Lesson 7: Partial derivatives of vector-valued functions

# Partial derivatives of vector fields

How do you intepret the partial derivatives of the function which defines a vector field? Created by Grant Sanderson.

## Want to join the conversation?

• At , since v1+dv=v2, shouldn't the tip of the second pink vector touch the tip of the differential blue vector?
• If they were in the vector space, yes. If the initial points of v1 and v2 were the same and dv started at the tip of v1, the tips of dv and v2 would be touching. In the xy plane, however, the initial points of the vectors are shifted to the xy coordinates where they are evaluated - v1 and v2 start at different points.
• I just cannot get it what is the difference between a vector field, which is in this video, and the previous example where we had a parametrically defined plane?
• "Vector field" is just a representation for a function, just like a regular map represents Earth.
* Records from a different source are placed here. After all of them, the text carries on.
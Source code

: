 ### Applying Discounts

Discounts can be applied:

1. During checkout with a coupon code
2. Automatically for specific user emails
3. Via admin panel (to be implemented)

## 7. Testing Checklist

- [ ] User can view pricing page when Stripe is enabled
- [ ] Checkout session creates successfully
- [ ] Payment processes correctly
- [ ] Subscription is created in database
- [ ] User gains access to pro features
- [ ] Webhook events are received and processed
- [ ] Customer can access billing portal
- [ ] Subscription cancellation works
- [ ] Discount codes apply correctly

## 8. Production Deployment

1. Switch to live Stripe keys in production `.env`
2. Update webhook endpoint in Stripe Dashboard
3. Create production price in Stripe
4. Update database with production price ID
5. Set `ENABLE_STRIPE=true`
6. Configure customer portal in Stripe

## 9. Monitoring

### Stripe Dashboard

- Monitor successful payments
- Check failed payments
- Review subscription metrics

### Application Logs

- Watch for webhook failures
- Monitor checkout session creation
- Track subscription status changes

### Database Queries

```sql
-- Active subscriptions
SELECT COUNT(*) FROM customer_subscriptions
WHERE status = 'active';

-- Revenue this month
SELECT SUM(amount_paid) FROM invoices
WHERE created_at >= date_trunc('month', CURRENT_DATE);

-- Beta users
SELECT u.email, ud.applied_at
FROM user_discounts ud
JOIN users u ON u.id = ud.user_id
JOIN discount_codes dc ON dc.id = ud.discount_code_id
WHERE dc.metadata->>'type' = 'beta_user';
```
We can represent the Earth with different kinds of maps: spherical - it's the most accurate (because of how the Earth is shaped) but it's less practical to inspect because you need to rotate it and manufacturing it costs more. Same for multivariable functions. If you have n inputs (variables) and m outputs as a vector:
f(a_1, a_2, ... a_n) = (b_1, b_2, ... b_m)
then you need (n + m) dimensional space in order to represent it accurately. If we have here n=2 and m=2 then we need 4 dimensional space to imagine how the function looks which obviously is already "impossible" as we can comprehend up to 3 dimensions. For the vector field representation we only need 2 dimensions (half less!). In general the optimal representation for a multivariable function can be categorized as follows:
n > m (more inputs) -> regular graph
n = m -> vector field
m > n -> (more outputs) -> parametric (curve or surface...)
• The mathematical formalism looks like the same as a parametric surface, so every time we do this in "real life" we need to precise "it is a vector field" or "it is a parametric surface", is not it?
• Why do the dimensions of the input and output space need to match? Couldn't we have a vector field that associates an input in R^3 with vectors that only point along the xy-plane f(x,y,z)=[f1(x,y,z),f2(x,y,z)]?
(1 vote)
• You are asking about a vector field in a 2D plane based upon 3D inputs. A R^2 vector will always be f=<a,b>, where a is the change along one axis and b is the change along another axis. Is it possible then that you could have some vector f=<a(x,y,z), b(x,y,z)>?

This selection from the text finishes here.